Plaintiff appeals on a grab-bag of issues after a defense verdict in a wrongful death case. The jury found one defendant negligent but no causation for any of them. There are two procedural issues: a new trial motion based on jury misconduct and the rejection of a § 998 offer.


On the jury misconduct, plaintiff submitted declarations from two jurors stating that another juror had explained his view of the law that there should be no fault if a truck that played a role in the accident had been properly inspected by the highway patrol. Five other jurors put in declaration denying that occurred. The trial court found that the declarations inadmissible evidence of the jurors’ thought processes. See Evid. Code § 1150. It appears to have further decided, however, that even were the evidence admissible, it was inclined to believe the five jurors who denied any misconduct had occurred. It denied a new trial on that basis. Without touching the admissibility issue, the Court of Appeal affirms.
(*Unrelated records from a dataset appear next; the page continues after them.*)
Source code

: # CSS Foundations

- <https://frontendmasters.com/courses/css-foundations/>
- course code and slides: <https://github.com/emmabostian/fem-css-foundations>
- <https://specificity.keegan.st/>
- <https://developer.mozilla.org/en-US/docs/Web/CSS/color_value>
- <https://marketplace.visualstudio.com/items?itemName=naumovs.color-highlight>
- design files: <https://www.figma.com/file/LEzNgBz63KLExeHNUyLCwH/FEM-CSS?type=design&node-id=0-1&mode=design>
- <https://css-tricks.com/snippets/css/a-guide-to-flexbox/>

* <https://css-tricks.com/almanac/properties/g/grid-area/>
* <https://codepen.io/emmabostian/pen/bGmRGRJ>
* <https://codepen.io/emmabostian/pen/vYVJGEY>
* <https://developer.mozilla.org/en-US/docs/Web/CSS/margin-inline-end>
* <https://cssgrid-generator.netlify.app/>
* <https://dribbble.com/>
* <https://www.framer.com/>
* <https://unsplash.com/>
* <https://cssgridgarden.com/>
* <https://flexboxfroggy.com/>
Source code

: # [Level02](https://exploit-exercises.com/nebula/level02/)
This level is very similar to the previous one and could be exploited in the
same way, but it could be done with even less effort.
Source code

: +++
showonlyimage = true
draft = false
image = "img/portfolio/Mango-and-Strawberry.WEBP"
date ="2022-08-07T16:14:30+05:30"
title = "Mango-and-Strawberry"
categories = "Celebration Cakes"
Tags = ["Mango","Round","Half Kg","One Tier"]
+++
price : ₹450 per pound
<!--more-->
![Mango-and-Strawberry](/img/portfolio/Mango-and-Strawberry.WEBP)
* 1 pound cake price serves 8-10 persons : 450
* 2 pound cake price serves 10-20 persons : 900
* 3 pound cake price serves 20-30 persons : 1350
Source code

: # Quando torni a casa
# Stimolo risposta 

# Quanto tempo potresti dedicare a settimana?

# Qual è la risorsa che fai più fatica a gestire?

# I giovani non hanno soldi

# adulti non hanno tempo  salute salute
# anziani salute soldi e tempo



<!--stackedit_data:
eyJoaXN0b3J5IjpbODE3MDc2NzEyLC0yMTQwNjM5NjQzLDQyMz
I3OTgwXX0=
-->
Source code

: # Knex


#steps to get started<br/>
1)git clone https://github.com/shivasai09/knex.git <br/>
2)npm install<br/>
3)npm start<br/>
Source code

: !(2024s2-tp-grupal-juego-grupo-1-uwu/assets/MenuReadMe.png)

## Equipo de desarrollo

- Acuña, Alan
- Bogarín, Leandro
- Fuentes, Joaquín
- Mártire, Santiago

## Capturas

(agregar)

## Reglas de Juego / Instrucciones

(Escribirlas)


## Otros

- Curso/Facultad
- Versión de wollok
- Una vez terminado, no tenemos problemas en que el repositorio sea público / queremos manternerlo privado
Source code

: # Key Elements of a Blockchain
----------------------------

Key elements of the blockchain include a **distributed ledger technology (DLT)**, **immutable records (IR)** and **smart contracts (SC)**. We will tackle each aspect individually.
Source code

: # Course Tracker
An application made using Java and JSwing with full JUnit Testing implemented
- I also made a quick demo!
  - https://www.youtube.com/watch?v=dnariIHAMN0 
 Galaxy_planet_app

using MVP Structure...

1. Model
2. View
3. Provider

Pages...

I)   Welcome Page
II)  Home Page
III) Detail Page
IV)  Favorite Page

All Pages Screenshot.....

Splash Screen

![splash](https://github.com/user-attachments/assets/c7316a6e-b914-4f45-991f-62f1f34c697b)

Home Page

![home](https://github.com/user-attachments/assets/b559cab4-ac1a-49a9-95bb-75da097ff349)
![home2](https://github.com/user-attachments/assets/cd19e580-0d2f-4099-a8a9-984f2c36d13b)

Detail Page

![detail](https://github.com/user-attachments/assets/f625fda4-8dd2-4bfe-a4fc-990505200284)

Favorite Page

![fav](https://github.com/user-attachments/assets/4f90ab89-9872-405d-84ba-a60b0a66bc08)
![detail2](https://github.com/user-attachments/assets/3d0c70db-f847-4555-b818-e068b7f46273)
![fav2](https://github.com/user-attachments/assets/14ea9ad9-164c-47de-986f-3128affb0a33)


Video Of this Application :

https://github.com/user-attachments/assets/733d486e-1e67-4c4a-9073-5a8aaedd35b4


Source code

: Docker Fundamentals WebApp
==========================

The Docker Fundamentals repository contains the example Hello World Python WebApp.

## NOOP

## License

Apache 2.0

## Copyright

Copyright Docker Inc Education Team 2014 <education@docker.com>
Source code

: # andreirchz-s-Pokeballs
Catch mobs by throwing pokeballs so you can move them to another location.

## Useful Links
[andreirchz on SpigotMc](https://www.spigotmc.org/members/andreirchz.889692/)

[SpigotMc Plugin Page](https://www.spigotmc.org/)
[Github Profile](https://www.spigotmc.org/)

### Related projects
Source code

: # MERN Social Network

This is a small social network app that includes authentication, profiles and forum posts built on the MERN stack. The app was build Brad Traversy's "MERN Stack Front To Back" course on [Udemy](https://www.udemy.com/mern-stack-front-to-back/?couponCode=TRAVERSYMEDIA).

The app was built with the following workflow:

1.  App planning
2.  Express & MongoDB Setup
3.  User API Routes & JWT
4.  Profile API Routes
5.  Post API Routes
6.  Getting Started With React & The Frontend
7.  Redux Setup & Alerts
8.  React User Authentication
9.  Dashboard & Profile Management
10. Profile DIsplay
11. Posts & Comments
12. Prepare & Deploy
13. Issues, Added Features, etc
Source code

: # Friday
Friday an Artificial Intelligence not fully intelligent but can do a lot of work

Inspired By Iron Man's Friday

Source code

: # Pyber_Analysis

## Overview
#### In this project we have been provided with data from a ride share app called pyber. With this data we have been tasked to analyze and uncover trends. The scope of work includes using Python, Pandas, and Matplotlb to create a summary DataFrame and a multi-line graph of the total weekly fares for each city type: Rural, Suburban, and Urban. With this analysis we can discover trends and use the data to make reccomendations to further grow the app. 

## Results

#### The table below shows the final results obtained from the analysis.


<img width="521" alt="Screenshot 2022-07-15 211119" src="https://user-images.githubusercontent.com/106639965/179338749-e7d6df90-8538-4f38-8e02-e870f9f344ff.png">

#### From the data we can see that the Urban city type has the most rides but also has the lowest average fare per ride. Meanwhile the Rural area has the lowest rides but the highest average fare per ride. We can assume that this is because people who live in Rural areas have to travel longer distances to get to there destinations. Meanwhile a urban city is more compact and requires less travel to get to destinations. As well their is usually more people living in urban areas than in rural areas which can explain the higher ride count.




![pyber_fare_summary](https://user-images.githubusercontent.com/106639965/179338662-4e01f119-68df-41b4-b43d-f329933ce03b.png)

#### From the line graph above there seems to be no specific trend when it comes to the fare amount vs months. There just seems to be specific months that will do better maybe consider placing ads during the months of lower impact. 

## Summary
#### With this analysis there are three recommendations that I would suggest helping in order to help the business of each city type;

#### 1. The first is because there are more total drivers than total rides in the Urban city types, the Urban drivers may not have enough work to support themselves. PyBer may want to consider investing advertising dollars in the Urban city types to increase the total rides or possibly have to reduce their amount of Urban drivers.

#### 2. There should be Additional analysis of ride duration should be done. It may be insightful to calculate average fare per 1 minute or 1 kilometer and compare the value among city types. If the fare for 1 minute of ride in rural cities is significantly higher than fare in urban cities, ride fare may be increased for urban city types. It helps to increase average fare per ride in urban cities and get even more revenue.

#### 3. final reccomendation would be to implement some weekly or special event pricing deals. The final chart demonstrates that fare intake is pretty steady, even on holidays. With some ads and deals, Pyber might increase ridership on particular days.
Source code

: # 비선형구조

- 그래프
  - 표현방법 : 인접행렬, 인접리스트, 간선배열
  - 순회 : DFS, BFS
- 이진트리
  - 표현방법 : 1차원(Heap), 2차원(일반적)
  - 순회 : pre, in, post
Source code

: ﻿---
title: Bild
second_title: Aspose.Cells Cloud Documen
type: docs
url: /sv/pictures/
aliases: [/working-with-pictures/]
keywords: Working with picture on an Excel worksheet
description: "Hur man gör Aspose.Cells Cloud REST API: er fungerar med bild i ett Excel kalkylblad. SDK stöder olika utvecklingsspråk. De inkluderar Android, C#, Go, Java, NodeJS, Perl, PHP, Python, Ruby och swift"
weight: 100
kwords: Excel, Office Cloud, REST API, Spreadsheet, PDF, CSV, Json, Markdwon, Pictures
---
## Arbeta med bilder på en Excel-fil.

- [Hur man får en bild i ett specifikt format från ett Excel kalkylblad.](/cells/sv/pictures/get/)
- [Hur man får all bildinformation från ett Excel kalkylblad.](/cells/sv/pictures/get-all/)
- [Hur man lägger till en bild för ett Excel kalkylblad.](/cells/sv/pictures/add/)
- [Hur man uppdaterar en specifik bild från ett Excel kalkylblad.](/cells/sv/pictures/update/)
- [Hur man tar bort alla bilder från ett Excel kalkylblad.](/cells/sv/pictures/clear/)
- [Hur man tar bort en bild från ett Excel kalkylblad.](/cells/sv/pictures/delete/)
When a new trial motion comes down to “a battle of the declarations,” a trial court is free to decide who to believe and gets deference on that finding.

The other issue is that the court awarded defendants’ expert fees because they had previously made § 998 offers that plaintiff —who got a goose-egg—failed to beat. The court finds that an early offer by one Defendant was unenforceable because it was conditioned on the approval of a good faith settlement motion, but the all of the Defendants’ final § 998 offers were reasonable and enforceable. Plaintiff was thus properly hit with the shifting of Defendants’ expert witness fees.  


A slight twist, however, is that the Legislature amended § 998 while the appeal was pending to clarify that any party who doesn’t beat a
§ 998 offer—whether plaintiff or defendant—is only on the hook for expert fees that are incurred after the offer was made. With little analysis other than citing a case where an earlier change to § 998 was found to apply to cases pending appeal on the effective date, the court holds that the amendment applies to this case. That doesn’t matter for most of the defendants, whose fees were all incurred after their offers were made. But the one defendant whose first offer was invalid appears to have incurred some of its expert fees before making its valid second offer. As those are no longer recoverable under amended § 998, the court here remands to sort that out.

Affirmed in significant part but reversed and remanded for one defendant.